I tried a lot of different techniques for approaching the idea. Obviously, none can totally capture the infinite, which is impossible in a literal sense. But luckily, I’m not dealing with a literal system in making music, I just have to try and see where the idea takes me.
Similarly, most artistic creation is often about trying to attain some nebulous idea or feeling. With Yearning for the Infinite, how close do you feel you got to realising your original concept/ambition?
I’d say I got 76% of the way there. A solid result, but if I had more time, there were more things I wanted to try, I could have got closer, but it was a commission for a live event, so there was a firm deadline in place.
How difficult is it for you to score a visual narrative versus a purely musical project?
Both are difficult. But I much prefer working with visuals; it pushes me in new directions musically, and I find the end product more complete. I’ve always been a visual thinker, so it’s a natural process for me to work this way.
What did you learn from the ambitious Emergence, and how did that affect your creative process in composing and producing Yearning for the Infinite?
Emergence was the first project where I started with the visual ideas and created the music to fit. It was such an enjoyable and artistically rewarding project that it set the technique for my subsequent albums indefinitely.
Aside from the visual links, also the use of science visualisations and ideas was key – I found so many beautiful things when I started to try and view science from an aesthetic perspective; that was a lesson I also took into my subsequent album projects and one I will continue to apply.
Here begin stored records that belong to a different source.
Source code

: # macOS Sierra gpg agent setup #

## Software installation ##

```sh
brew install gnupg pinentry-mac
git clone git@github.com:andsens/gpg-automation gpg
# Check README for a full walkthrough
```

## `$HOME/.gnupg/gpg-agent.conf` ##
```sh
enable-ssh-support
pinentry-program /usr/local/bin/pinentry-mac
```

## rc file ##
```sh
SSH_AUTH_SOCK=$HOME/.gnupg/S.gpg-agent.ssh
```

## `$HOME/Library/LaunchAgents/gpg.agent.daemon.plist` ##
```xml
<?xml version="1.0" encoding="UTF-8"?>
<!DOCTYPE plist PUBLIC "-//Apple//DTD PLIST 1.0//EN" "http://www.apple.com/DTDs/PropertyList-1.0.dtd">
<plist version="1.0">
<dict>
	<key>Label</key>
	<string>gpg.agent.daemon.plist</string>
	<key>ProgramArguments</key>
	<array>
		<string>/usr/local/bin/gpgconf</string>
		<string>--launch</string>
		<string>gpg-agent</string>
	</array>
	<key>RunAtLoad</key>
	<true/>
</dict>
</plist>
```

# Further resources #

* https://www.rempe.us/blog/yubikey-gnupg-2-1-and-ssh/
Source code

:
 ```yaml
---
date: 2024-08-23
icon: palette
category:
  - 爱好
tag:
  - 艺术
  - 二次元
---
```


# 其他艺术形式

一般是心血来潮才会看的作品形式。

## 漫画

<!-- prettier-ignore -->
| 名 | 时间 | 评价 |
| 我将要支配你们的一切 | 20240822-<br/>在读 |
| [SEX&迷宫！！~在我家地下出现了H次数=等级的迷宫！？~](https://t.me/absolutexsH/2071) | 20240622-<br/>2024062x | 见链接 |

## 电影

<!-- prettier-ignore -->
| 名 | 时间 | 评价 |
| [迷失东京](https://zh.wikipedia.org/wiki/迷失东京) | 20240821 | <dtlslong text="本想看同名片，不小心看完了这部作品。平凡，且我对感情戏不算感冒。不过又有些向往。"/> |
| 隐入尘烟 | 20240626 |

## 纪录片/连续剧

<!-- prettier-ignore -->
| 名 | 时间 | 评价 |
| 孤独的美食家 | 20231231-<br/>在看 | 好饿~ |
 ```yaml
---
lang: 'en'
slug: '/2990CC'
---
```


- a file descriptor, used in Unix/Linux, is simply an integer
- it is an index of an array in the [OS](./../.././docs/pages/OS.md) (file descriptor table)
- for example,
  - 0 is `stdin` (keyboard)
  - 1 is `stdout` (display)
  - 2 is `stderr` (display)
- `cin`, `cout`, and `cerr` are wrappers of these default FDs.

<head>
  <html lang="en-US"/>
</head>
Do you feel your background as a trained computational biologist ever holds you back when it comes to creating works of art?
No, creative thought is essential in science as it is in art; there is just a different balance between that and methodological processes. Art and music had always been in my life too; it wasn’t something new, although, of course, I did have to go through a long learning process to become proficient at making music; it requires a significant re-training of hearing to be able to assess the frequency spectrum and how it needs to be filled and sculpted.
I often think of making music as a sculpturing process; you add all these synths and drums and layers to yield a brash and rough form of a piece of music. And then, there is a long and delicate process of shaping those core elements by removing small pieces bit by bit.
What biological/genetic breakthroughs are you keeping a close eye on? And which one day might have a direct influence on humans’ appreciation of music?
The re-coding of the genetic code is really interesting in terms of the possibility of introducing novel amino acids. That is, taking the building blocks of how DNA codes for proteins (codons) and making some correspond to new protein building blocks (amino acids), which don’t usually appear in nature. That could introduce radically new chemistry into life, which could open all sorts of unusual doors functionally.
I’m thinking probably hundreds, maybe thousands of years before the full potential of that sort of thing is explored in combination with the modification of the human gene pool, but if we’re around long enough to see it as a species, art, and everything, will be changed as a result. It’s trans-humanism, really. But the seeds of these sorts of mad sci-fi ideas are there now.
What is your chief enemy of creativity?
Fear.
You couldn’t live without…
Information. Without that, there can only be formlessness (taking your question literally for the craic).